§ **EXERCISE OBJECTIVE**
The entries below should be set down again exactly, with every picture left out.

Items from a dataset:
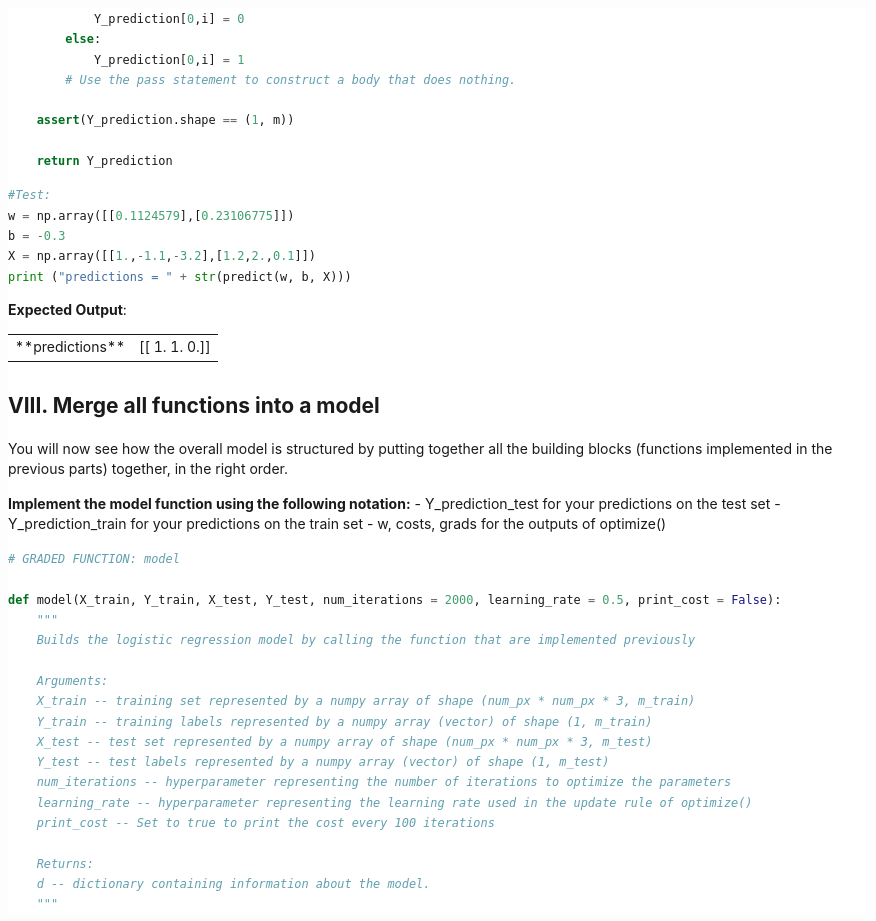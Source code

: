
 ```python
            Y_prediction[0,i] = 0
        else:
            Y_prediction[0,i] = 1
        # Use the pass statement to construct a body that does nothing.
    
    assert(Y_prediction.shape == (1, m))
    
    return Y_prediction
```


```python
#Test:
w = np.array([[0.1124579],[0.23106775]])
b = -0.3
X = np.array([[1.,-1.1,-3.2],[1.2,2.,0.1]])
print ("predictions = " + str(predict(w, b, X)))
```

**Expected Output**: 

<table style="width:30%">
    <tr>
         <td>
             **predictions**
         </td>
          <td>
            [[ 1.  1.  0.]]
         </td>  
   </tr>

</table>


## VIII. Merge all functions into a model

You will now see how the overall model is structured by putting together all the building blocks (functions implemented in the previous parts) together, in the right order.

**Implement the model function using the following notation:**
    - Y_prediction_test for your predictions on the test set
    - Y_prediction_train for your predictions on the train set
    - w, costs, grads for the outputs of optimize()


```python
# GRADED FUNCTION: model

def model(X_train, Y_train, X_test, Y_test, num_iterations = 2000, learning_rate = 0.5, print_cost = False):
    """
    Builds the logistic regression model by calling the function that are implemented previously
    
    Arguments:
    X_train -- training set represented by a numpy array of shape (num_px * num_px * 3, m_train)
    Y_train -- training labels represented by a numpy array (vector) of shape (1, m_train)
    X_test -- test set represented by a numpy array of shape (num_px * num_px * 3, m_test)
    Y_test -- test labels represented by a numpy array (vector) of shape (1, m_test)
    num_iterations -- hyperparameter representing the number of iterations to optimize the parameters
    learning_rate -- hyperparameter representing the learning rate used in the update rule of optimize()
    print_cost -- Set to true to print the cost every 100 iterations
    
    Returns:
    d -- dictionary containing information about the model.
    """
```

§ **EXERCISE SOLUTION**
Source code

:
 ```python
            Y_prediction[0,i] = 0
        else:
            Y_prediction[0,i] = 1
        # Use the pass statement to construct a body that does nothing.
    
    assert(Y_prediction.shape == (1, m))
    
    return Y_prediction
```


```python
#Test:
w = np.array([[0.1124579],[0.23106775]])
b = -0.3
X = np.array([[1.,-1.1,-3.2],[1.2,2.,0.1]])
print ("predictions = " + str(predict(w, b, X)))
```

**Expected Output**: 

<table style="width:30%">
    <tr>
         <td>
             **predictions**
         </td>
          <td>
            [[ 1.  1.  0.]]
         </td>  
   </tr>

</table>


## VIII. Merge all functions into a model

You will now see how the overall model is structured by putting together all the building blocks (functions implemented in the previous parts) together, in the right order.

**Implement the model function using the following notation:**
    - Y_prediction_test for your predictions on the test set
    - Y_prediction_train for your predictions on the train set
    - w, costs, grads for the outputs of optimize()


```python
# GRADED FUNCTION: model

def model(X_train, Y_train, X_test, Y_test, num_iterations = 2000, learning_rate = 0.5, print_cost = False):
    """
    Builds the logistic regression model by calling the function that are implemented previously
    
    Arguments:
    X_train -- training set represented by a numpy array of shape (num_px * num_px * 3, m_train)
    Y_train -- training labels represented by a numpy array (vector) of shape (1, m_train)
    X_test -- test set represented by a numpy array of shape (num_px * num_px * 3, m_test)
    Y_test -- test labels represented by a numpy array (vector) of shape (1, m_test)
    num_iterations -- hyperparameter representing the number of iterations to optimize the parameters
    learning_rate -- hyperparameter representing the learning rate used in the update rule of optimize()
    print_cost -- Set to true to print the cost every 100 iterations
    
    Returns:
    d -- dictionary containing information about the model.
    """
```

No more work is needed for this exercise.